== Assigned task ==
Report each line of the data that includes the word "party".

(Pictures paired with source code)
Start of Block
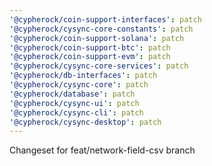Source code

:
 ```yaml
---
'@cypherock/coin-support-interfaces': patch
'@cypherock/cysync-core-constants': patch
'@cypherock/coin-support-solana': patch
'@cypherock/coin-support-btc': patch
'@cypherock/coin-support-evm': patch
'@cypherock/cysync-core-services': patch
'@cypherock/db-interfaces': patch
'@cypherock/cysync-core': patch
'@cypherock/database': patch
'@cypherock/cysync-ui': patch
'@cypherock/cysync-cli': patch
'@cypherock/cysync-desktop': patch
---
```


Changeset for feat/network-field-csv branch
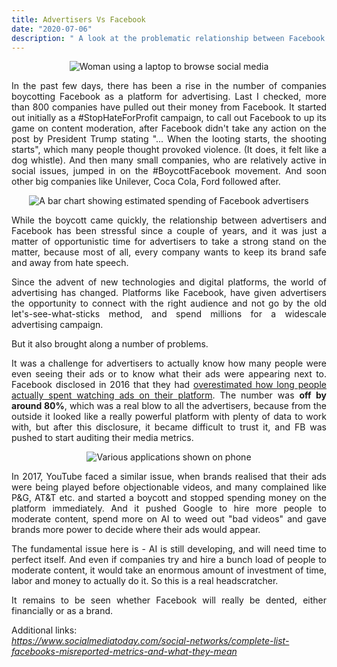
 ```yaml
---
title: Advertisers Vs Facebook
date: "2020-07-06"
description: " A look at the problematic relationship between Facebook and advertisers "
---
```

<div style="text-align: justify"> 

<p align="center">
    <img src = "./laptop.jpg" alt ="Woman using a laptop to browse social media" >
</p>

In the past few days, there has been a rise in the number of companies boycotting Facebook as a platform for advertising. Last I checked, more than 800 companies have pulled out their money from Facebook. It started out initially as a #StopHateForProfit campaign, to call out Facebook to up its game on content moderation, after Facebook didn't take any action on the post by President Trump stating "... When the looting starts, the shooting starts", which many people thought provoked violence. (It does, it felt like a dog whistle). And then many small companies, who are relatively active in social issues, jumped in on the #BoycottFacebook movement. And soon other big companies like Unilever, Coca Cola, Ford followed after.

<p align="center">
    <img src = "./FB.png" alt =" A bar chart showing estimated spending of Facebook advertisers " >
</p>

While the boycott came quickly, the relationship between advertisers and Facebook has been stressful since a couple of years, and it was just a matter of opportunistic time for advertisers to take a strong stand on the matter, because most of all, every company wants to keep its brand safe and away from hate speech.

Since the advent of new technologies and digital platforms, the world of advertising has changed. Platforms like Facebook, have given advertisers the opportunity to connect with the right audience and not go by the old let's-see-what-sticks method, and spend millions for a widescale advertising campaign. 

But it also brought along a number of problems. 

It was a challenge for advertisers to actually know how many people were even seeing their ads or to know what their ads were appearing next to. Facebook disclosed in 2016 that they had [overestimated how long people actually spent watching ads on their platform](https://money.cnn.com/2016/11/16/technology/facebook-ad-metrics/index.html). The number was **off by around 80%**, which was a real blow to all the advertisers, because from the outside it looked like a really powerful platform with plenty of data to work with, but after this disclosure, it became difficult to trust it, and FB was pushed to start auditing their media metrics.

<p align="center">
    <img src = "./app.jpg" alt =" Various applications shown on phone " >
</p>

In 2017, YouTube faced a similar issue, when brands realised that their ads were being played before objectionable videos, and many complained like P&G, AT&T etc. and started a boycott and stopped spending money on the platform immediately. And it pushed Google to hire more people to moderate content, spend more on AI to weed out "bad videos" and gave brands more power to decide where their ads would appear.

The fundamental issue here is - AI is still developing, and will need time to perfect itself. And even if companies try and hire a bunch load of people to moderate content, it would take an enormous amount of investment of time, labor and money to actually do it. So this is a real headscratcher.

It remains to be seen whether Facebook will really be dented, either financially or as a brand. 

Additional links:
<br>
*https://www.socialmediatoday.com/social-networks/complete-list-facebooks-misreported-metrics-and-what-they-mean*
</br>

</div>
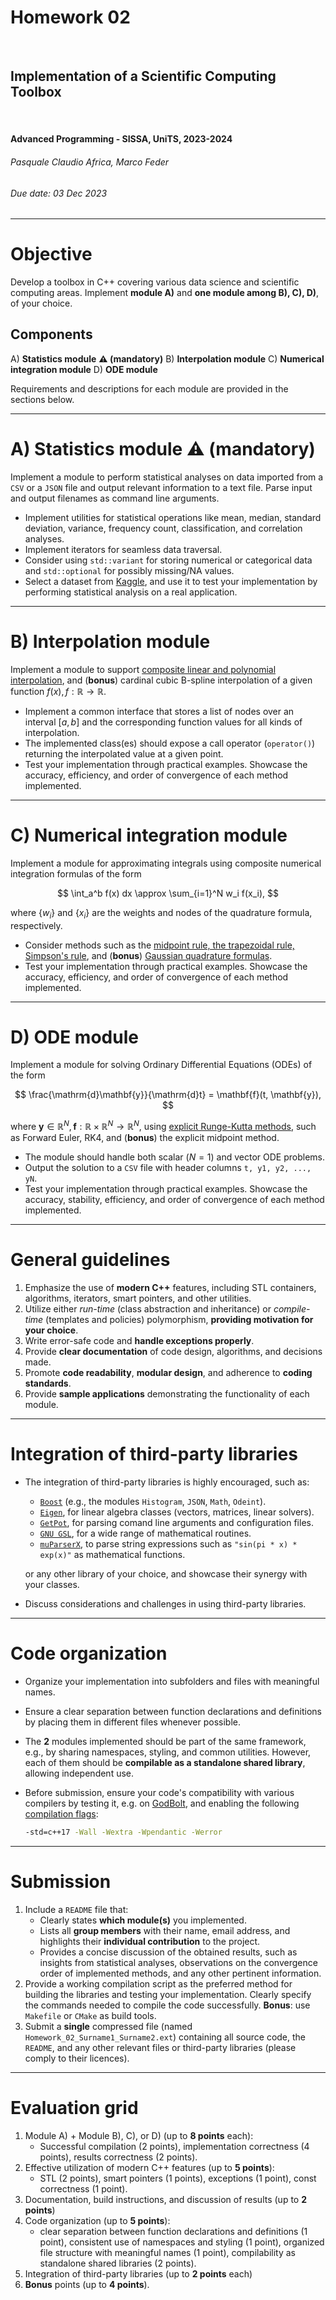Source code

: <!--
title: Homework 02
paginate: true

_class: titlepage
-->

# Homework 02
<br>

## Implementation of a Scientific Computing Toolbox
<br>

#### Advanced Programming - SISSA, UniTS, 2023-2024

###### Pasquale Claudio Africa, Marco Feder

###### Due date: 03 Dec 2023

---

# Objective

Develop a toolbox in C++ covering various data science and scientific computing areas.
Implement **module A)** and **one module among B), C), D)**, of your choice.

## Components

A) **Statistics module** **:warning: <alert>(mandatory)</alert>**
B) **Interpolation module**
C) **Numerical integration module**
D) **ODE module**

Requirements and descriptions for each module are provided in the sections below.

---

# A) Statistics module **:warning: <alert>(mandatory)</alert>**

Implement a module to perform statistical analyses on data imported from a `CSV` or a `JSON` file and output relevant information to a text file. Parse input and output filenames as command line arguments.

- Implement utilities for statistical operations like mean, median, standard deviation, variance, frequency count, classification, and correlation analyses.
- Implement iterators for seamless data traversal.
- Consider using `std::variant` for storing numerical or categorical data and `std::optional` for possibly missing/NA values.
- Select a dataset from [Kaggle](https://www.kaggle.com/datasets/), and use it to test your implementation by performing statistical analysis on a real application.

---

# B) Interpolation module

Implement a module to support [composite linear and polynomial interpolation](https://en.wikipedia.org/wiki/Polynomial_interpolation), and (**bonus**) cardinal cubic B-spline interpolation of a given function $f(x), f: \mathbb{R} \rightarrow \mathbb{R}$.

- Implement a common interface that stores a list of nodes over an interval $[a, b]$ and the corresponding function values for all kinds of interpolation.
- The implemented class(es) should expose a call operator (`operator()`) returning the interpolated value at a given point.
- Test your implementation through practical examples. Showcase the accuracy, efficiency, and order of convergence of each method implemented.

---

# C) Numerical integration module

Implement a module for approximating integrals using composite numerical integration formulas of the form

$$
\int_a^b f(x) dx \approx \sum_{i=1}^N w_i f(x_i),
$$

where $\{w_i\}$ and $\{x_i\}$ are the weights and nodes of the quadrature formula, respectively.

- Consider methods such as the [midpoint rule, the trapezoidal rule, Simpson's rule](https://math.umd.edu/~petersd/460/numint460.pdf), and (**bonus**) [Gaussian quadrature formulas](https://en.wikipedia.org/wiki/Gaussian_quadrature).
- Test your implementation through practical examples. Showcase the accuracy, efficiency, and order of convergence of each method implemented.

---

# D) ODE module

Implement a module for solving Ordinary Differential Equations (ODEs) of the form

$$
\frac{\mathrm{d}\mathbf{y}}{\mathrm{d}t} = \mathbf{f}(t, \mathbf{y}),
$$

where $\mathbf{y}\in \mathbb{R}^N, \mathbf{f} : \mathbb{R} \times \mathbb{R}^N \rightarrow \mathbb{R}^N$, using [explicit Runge-Kutta methods](https://en.wikipedia.org/wiki/Runge%E2%80%93Kutta_methods#Explicit_Runge%E2%80%93Kutta_methods), such as Forward Euler, RK4, and (**bonus**) the explicit midpoint method.

- The module should handle both scalar ($N=1$) and vector ODE problems.
- Output the solution to a `CSV` file with header columns `t, y1, y2, ..., yN`.
- Test your implementation through practical examples. Showcase the accuracy, stability, efficiency, and order of convergence of each method implemented.

---

# General guidelines

1. Emphasize the use of **modern C++** features, including STL containers, algorithms, iterators, smart pointers, and other utilities.
2. Utilize either *run-time* (class abstraction and inheritance) or *compile-time* (templates and policies) polymorphism, **providing motivation for your choice**.
3. Write error-safe code and **handle exceptions properly**.
4. Provide **clear documentation** of code design, algorithms, and decisions made.
5. Promote **code readability**, **modular design**, and adherence to **coding standards**.
6. Provide **sample applications** demonstrating the functionality of each module.

---

# Integration of third-party libraries

- The integration of third-party libraries is highly encouraged, such as:
  - [`Boost`](https://www.boost.org/) (e.g., the modules `Histogram`, `JSON`, `Math`, `Odeint`).
  - [`Eigen`](https://eigen.tuxfamily.org/index.php?title=Main_Page), for linear algebra classes (vectors, matrices, linear solvers).
  - [`GetPot`](https://getpot.sourceforge.net/), for parsing comand line arguments and configuration files.
  - [`GNU GSL`](https://www.gnu.org/software/gsl/), for a wide range of mathematical routines.
  - [`muParserX`](https://beltoforion.de/en/muparserx/), to parse string expressions such as `"sin(pi * x) * exp(x)"` as mathematical functions.
  
  or any other library of your choice, and showcase their synergy with your classes.
- Discuss considerations and challenges in using third-party libraries.

---

# Code organization

- Organize your implementation into subfolders and files with meaningful names.
- Ensure a clear separation between function declarations and definitions by placing them in different files whenever possible.
- The **2** modules implemented should be part of the same framework, e.g., by sharing namespaces, styling, and common utilities. However, each of them should be **compilable as a standalone shared library**, allowing independent use.
- Before submission, ensure your code's compatibility with various compilers by testing it, e.g. on [GodBolt](https://godbolt.org/), and enabling the following [compilation flags](https://gcc.gnu.org/onlinedocs/gcc/Warning-Options.html):

  ```bash
  -std=c++17 -Wall -Wextra -Wpendantic -Werror
  ```

---

# Submission

1. Include a `README` file that:
   - Clearly states **which module(s)** you implemented.
   - Lists all **group members** with their name, email address, and highlights their **individual contribution** to the project.
   - Provides a concise discussion of the obtained results, such as insights from statistical analyses, observations on the convergence order of implemented methods, and any other pertinent information.
2. Provide a working compilation script as the preferred method for building the libraries and testing your implementation. Clearly specify the commands needed to compile the code successfully. **Bonus**: use `Makefile` or `CMake` as build tools.
3. Submit a **single** compressed file (named `Homework_02_Surname1_Surname2.ext`) containing all source code, the `README`, and any other relevant files or third-party libraries (please comply to their licences).

---

# Evaluation grid

1. Module A) + Module B), C), or D) (up to **8 points** each):
   - Successful compilation (2 points), implementation correctness (4 points), results correctness (2 points).
2. Effective utilization of modern C++ features (up to **5 points**):
   - STL (2 points), smart pointers (1 points), exceptions (1 point), const correctness (1 point).
3. Documentation, build instructions, and discussion of results (up to **2 points**)
4. Code organization (up to **5 points**):
   - clear separation between function declarations and definitions (1 point), consistent use of namespaces and styling (1 point), organized file structure with meaningful names (1 point), compilability as standalone shared libraries (2 points).
5. Integration of third-party libraries (up to **2 points** each)
6. **Bonus** points (up to **4 points**).
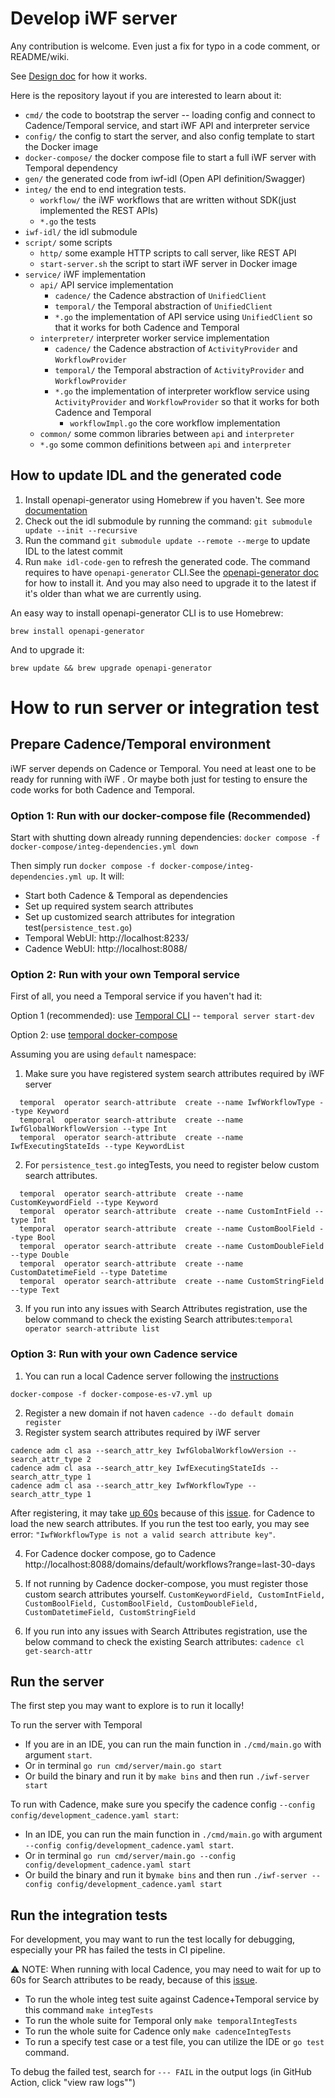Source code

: # Develop iWF server

Any contribution is welcome. Even just a fix for typo in a code comment, or README/wiki.

See [Design doc](https://docs.google.com/document/d/1BpJuHf67ibaOWmN_uWw_pbrBVyb6U1PILXyzohxA5Ms/edit) for how it works.

Here is the repository layout if you are interested to learn about it:

* `cmd/` the code to bootstrap the server -- loading config and connect to Cadence/Temporal service, and start iWF API
  and interpreter service
* `config/` the config to start the server, and also config template to start the Docker image
* `docker-compose/` the docker compose file to start a full iWF server with Temporal dependency
* `gen/` the generated code from iwf-idl (Open API definition/Swagger)
* `integ/` the end to end integration tests.
    * `workflow/` the iWF workflows that are written without SDK(just implemented the REST APIs)
    * `*.go` the tests
* `iwf-idl/` the idl submodule
* `script/` some scripts
    * `http/` some example HTTP scripts to call server, like REST API
    * `start-server.sh` the script to start iWF server in Docker image
* `service/` iWF implementation
    * `api/` API service implementation
        * `cadence/` the Cadence abstraction of `UnifiedClient`
        * `temporal/` the Temporal abstraction of `UnifiedClient`
        * `*.go` the implementation of API service using `UnifiedClient` so that it works for both Cadence and Temporal
    * `interpreter/` interpreter worker service implementation
        * `cadence/` the Cadence abstraction of `ActivityProvider` and `WorkflowProvider`
        * `temporal/` the Temporal abstraction of `ActivityProvider` and `WorkflowProvider`
        * `*.go` the implementation of interpreter workflow service using `ActivityProvider` and `WorkflowProvider` so
          that it works for both Cadence and Temporal
            * `workflowImpl.go` the core workflow implementation
    * `common/` some common libraries between `api` and `interpreter`
    * `*.go` some common definitions between `api` and `interpreter`

## How to update IDL and the generated code

1. Install openapi-generator using Homebrew if you haven't. See
   more [documentation](https://openapi-generator.tech/docs/installation)
2. Check out the idl submodule by running the command: `git submodule update --init --recursive`
3. Run the command `git submodule update --remote --merge` to update IDL to the latest commit
4. Run `make idl-code-gen` to refresh the generated code. The command requires to have `openapi-generator` CLI.See
   the [openapi-generator doc](https://openapi-generator.tech/docs/installation/) for how to install it. And you may
   also need to upgrade it to the latest if it's older than what we are currently using.

An easy way to install openapi-generator CLI is to use Homebrew:

```
brew install openapi-generator

```

And to upgrade it:

```
brew update && brew upgrade openapi-generator

```

# How to run server or integration test

## Prepare Cadence/Temporal environment
iWF server depends on Cadence or Temporal. You need at least one to be ready for running with iWF .
Or maybe both just for testing to ensure the code works for both Cadence and Temporal. 

### Option 1: Run with our docker-compose file (Recommended)

Start with shutting down already running dependencies: `docker compose -f docker-compose/integ-dependencies.yml down`

Then simply run `docker compose -f docker-compose/integ-dependencies.yml up`. It will:

* Start both Cadence & Temporal as dependencies
* Set up required system search attributes
* Set up customized search attributes for integration test(`persistence_test.go`)
* Temporal WebUI:  http://localhost:8233/
* Cadence WebUI:  http://localhost:8088/

### Option 2: Run with your own Temporal service

First of all, you need a Temporal service if you haven't had it:

Option 1 (recommended): use [Temporal CLI](https://github.com/temporalio/cli) -- `temporal server start-dev`

Option 2: use [temporal docker-compose](https://github.com/temporalio/docker-compose)


Assuming you are using `default` namespace:

1. Make sure you have registered system search attributes required by iWF server

```shell
  temporal  operator search-attribute  create --name IwfWorkflowType --type Keyword
  temporal  operator search-attribute  create --name IwfGlobalWorkflowVersion --type Int 
  temporal  operator search-attribute  create --name IwfExecutingStateIds --type KeywordList 
```

2. For `persistence_test.go` integTests, you need to register below custom search attributes.

```shell
  temporal  operator search-attribute  create --name CustomKeywordField --type Keyword
  temporal  operator search-attribute  create --name CustomIntField --type Int
  temporal  operator search-attribute  create --name CustomBoolField --type Bool
  temporal  operator search-attribute  create --name CustomDoubleField --type Double
  temporal  operator search-attribute  create --name CustomDatetimeField --type Datetime
  temporal  operator search-attribute  create --name CustomStringField --type Text
```

3. If you run into any issues with Search Attributes registration, use the below command to check the existing Search
   attributes:`temporal operator search-attribute list`

### Option 3: Run with your own Cadence service

1. You can run a local Cadence server following the [instructions](https://github.com/uber/cadence/tree/master/docker)

```
docker-compose -f docker-compose-es-v7.yml up
```

2. Register a new domain if not haven `cadence --do default domain register`
3. Register system search attributes required by iWF server

```
cadence adm cl asa --search_attr_key IwfGlobalWorkflowVersion --search_attr_type 2
cadence adm cl asa --search_attr_key IwfExecutingStateIds --search_attr_type 1
cadence adm cl asa --search_attr_key IwfWorkflowType --search_attr_type 1
```

After registering, it may
take [up 60s](https://github.com/uber/cadence/blob/d618e32ac5ea05c411cca08c3e4859e800daa1e0/docker/config_template.yaml#L286)
because of this [issue](https://github.com/uber/cadence/issues/5076). for Cadence to load the new search attributes. If
you run the test too early, you may see error:  `"IwfWorkflowType is not a valid search attribute key"`.

4. For Cadence docker compose, go to Cadence http://localhost:8088/domains/default/workflows?range=last-30-days

5. If not running by Cadence docker-compose, you must register those custom search attributes yourself.
   `CustomKeywordField, CustomIntField, CustomBoolField, CustomBoolField, CustomDoubleField, CustomDatetimeField, CustomStringField`

6. If you run into any issues with Search Attributes registration, use the below command to check the existing Search
   attributes:  `cadence cl get-search-attr`

## Run the server

The first step you may want to explore is to run it locally!

To run the server with Temporal
* If you are in an IDE, you can run the main function in `./cmd/main.go` with argument `start`.
* Or in terminal `go run cmd/server/main.go start`
* Or build the binary and run it by `make bins` and then run `./iwf-server start`

To run with Cadence, make sure you specify the cadence config `--config config/development_cadence.yaml start`:
* In an IDE, you can run the main function in `./cmd/main.go` with argument ` --config config/development_cadence.yaml start`.
* Or in terminal `go run cmd/server/main.go --config config/development_cadence.yaml start`
* Or build the binary and run it by`make bins` and then run `./iwf-server --config config/development_cadence.yaml start`

## Run the integration tests
For development, you may want to run the test locally for debugging, especially your PR has failed the tests in CI pipeline.

:warning: NOTE: When running with local Cadence, you may need to wait for up to 60s for Search attributes to be ready, because of
this [issue](https://github.com/uber/cadence/issues/5076).

* To run the whole integ test suite against Cadence+Temporal service by this command `make integTests`
* To run the whole suite for Temporal only `make temporalIntegTests` 
* To run the whole suite for Cadence only `make cadenceIntegTests`
* To run a specify test case or a test file, you can utilize the IDE or `go test` command.

To debug the failed test, search for `--- FAIL` in the output logs (in GitHub Action, click "view raw logs"")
End of Block
== Completed task ==
# Integration of third-party libraries
- The integration of third-party libraries is highly encouraged, such as:
- Discuss considerations and challenges in using third-party libraries.
3. Submit a **single** compressed file (named `Homework_02_Surname1_Surname2.ext`) containing all source code, the `README`, and any other relevant files or third-party libraries (please comply to their licences).
5. Integration of third-party libraries (up to **2 points** each)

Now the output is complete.